The indices have some minor gains with breadth running about 4,550 gainers to 2,500 decliners. There are more than 230 stocks hitting new 12-month highs, which is mainly due to continued strength in select small-caps.
What is most notable about the action Friday is the continued weakness in bonds. The iShares Barclays 20+ Bond Fund (TLT) broke below its 50-day simple moving average after a parabolic run in August. A number of traders characterize the action as "the bond bubble has popped."
There doesn't seem to be any particularly fundamental reason for bonds to weaken to such a degree. There haven't been any major changes in the economic outlook and there are no indications of a major rotation out of bonds and into equities.
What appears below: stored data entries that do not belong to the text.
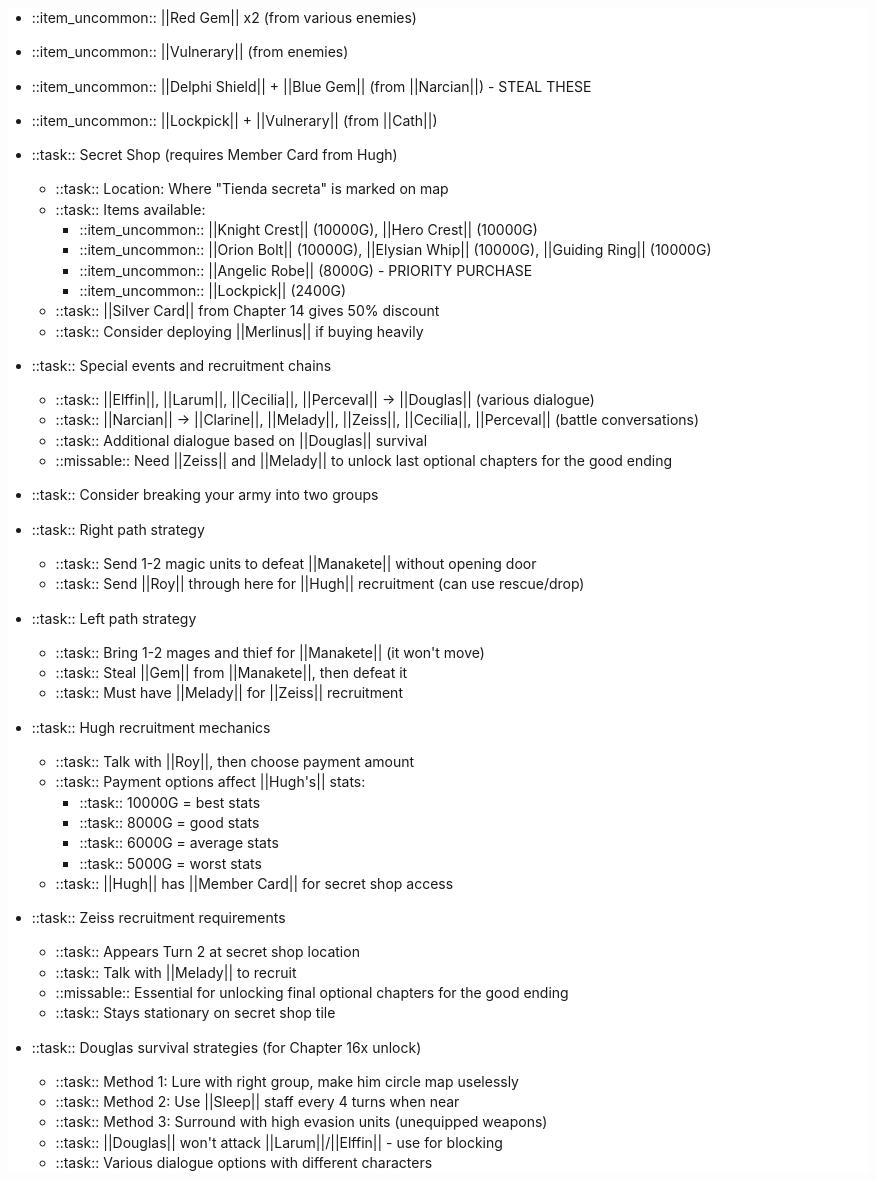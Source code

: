   - ::item_uncommon:: ||Red Gem|| x2 (from various enemies)
  - ::item_uncommon:: ||Vulnerary|| (from enemies)
  - ::item_uncommon:: ||Delphi Shield|| + ||Blue Gem|| (from ||Narcian||) - STEAL THESE
  - ::item_uncommon:: ||Lockpick|| + ||Vulnerary|| (from ||Cath||)

- ::task:: Secret Shop (requires Member Card from Hugh)

  - ::task:: Location: Where "Tienda secreta" is marked on map
  - ::task:: Items available:
    - ::item_uncommon:: ||Knight Crest|| (10000G), ||Hero Crest|| (10000G)
    - ::item_uncommon:: ||Orion Bolt|| (10000G), ||Elysian Whip|| (10000G), ||Guiding Ring|| (10000G)
    - ::item_uncommon:: ||Angelic Robe|| (8000G) - PRIORITY PURCHASE
    - ::item_uncommon:: ||Lockpick|| (2400G)
  - ::task:: ||Silver Card|| from Chapter 14 gives 50% discount
  - ::task:: Consider deploying ||Merlinus|| if buying heavily

- ::task:: Special events and recruitment chains

  - ::task:: ||Elffin||, ||Larum||, ||Cecilia||, ||Perceval|| → ||Douglas|| (various dialogue)
  - ::task:: ||Narcian|| → ||Clarine||, ||Melady||, ||Zeiss||, ||Cecilia||, ||Perceval|| (battle conversations)
  - ::task:: Additional dialogue based on ||Douglas|| survival
  - ::missable:: Need ||Zeiss|| and ||Melady|| to unlock last optional chapters for the good ending

- ::task:: Consider breaking your army into two groups

- ::task:: Right path strategy

  - ::task:: Send 1-2 magic units to defeat ||Manakete|| without opening door
  - ::task:: Send ||Roy|| through here for ||Hugh|| recruitment (can use rescue/drop)

- ::task:: Left path strategy

  - ::task:: Bring 1-2 mages and thief for ||Manakete|| (it won't move)
  - ::task:: Steal ||Gem|| from ||Manakete||, then defeat it
  - ::task:: Must have ||Melady|| for ||Zeiss|| recruitment

- ::task:: Hugh recruitment mechanics

  - ::task:: Talk with ||Roy||, then choose payment amount
  - ::task:: Payment options affect ||Hugh's|| stats:
    - ::task:: 10000G = best stats
    - ::task:: 8000G = good stats
    - ::task:: 6000G = average stats
    - ::task:: 5000G = worst stats
  - ::task:: ||Hugh|| has ||Member Card|| for secret shop access

- ::task:: Zeiss recruitment requirements

  - ::task:: Appears Turn 2 at secret shop location
  - ::task:: Talk with ||Melady|| to recruit
  - ::missable:: Essential for unlocking final optional chapters for the good ending
  - ::task:: Stays stationary on secret shop tile

- ::task:: Douglas survival strategies (for Chapter 16x unlock)

  - ::task:: Method 1: Lure with right group, make him circle map uselessly
  - ::task:: Method 2: Use ||Sleep|| staff every 4 turns when near
  - ::task:: Method 3: Surround with high evasion units (unequipped weapons)
  - ::task:: ||Douglas|| won't attack ||Larum||/||Elffin|| - use for blocking
  - ::task:: Various dialogue options with different characters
Expectations for the Fed have shifted slightly with a slight decline in expectations for a quarter-point cut, but it is still a near certainty. Like the sector rotation that took place in equities earlier this week the move in bonds looks technically driven by big funds and isn't a function of a major shift in the economic outlook.
I am finding it extremely difficult to do much trading. I'm concerned I'm trying too hard to force things in a think and choppy environment and it is probably better if I just relax and wait for something to develop. It is very likely we should see some increased movement into the Fed decision next week.
SmileDirectClub (SDC) disappointed Thursday when it failed to hold its IPO pricing but bored traders are having a good time playing a bounce in the name Friday. Nothing changed overnight but in the current environment it is a readily apparent trade and once it started to work others jump in as well.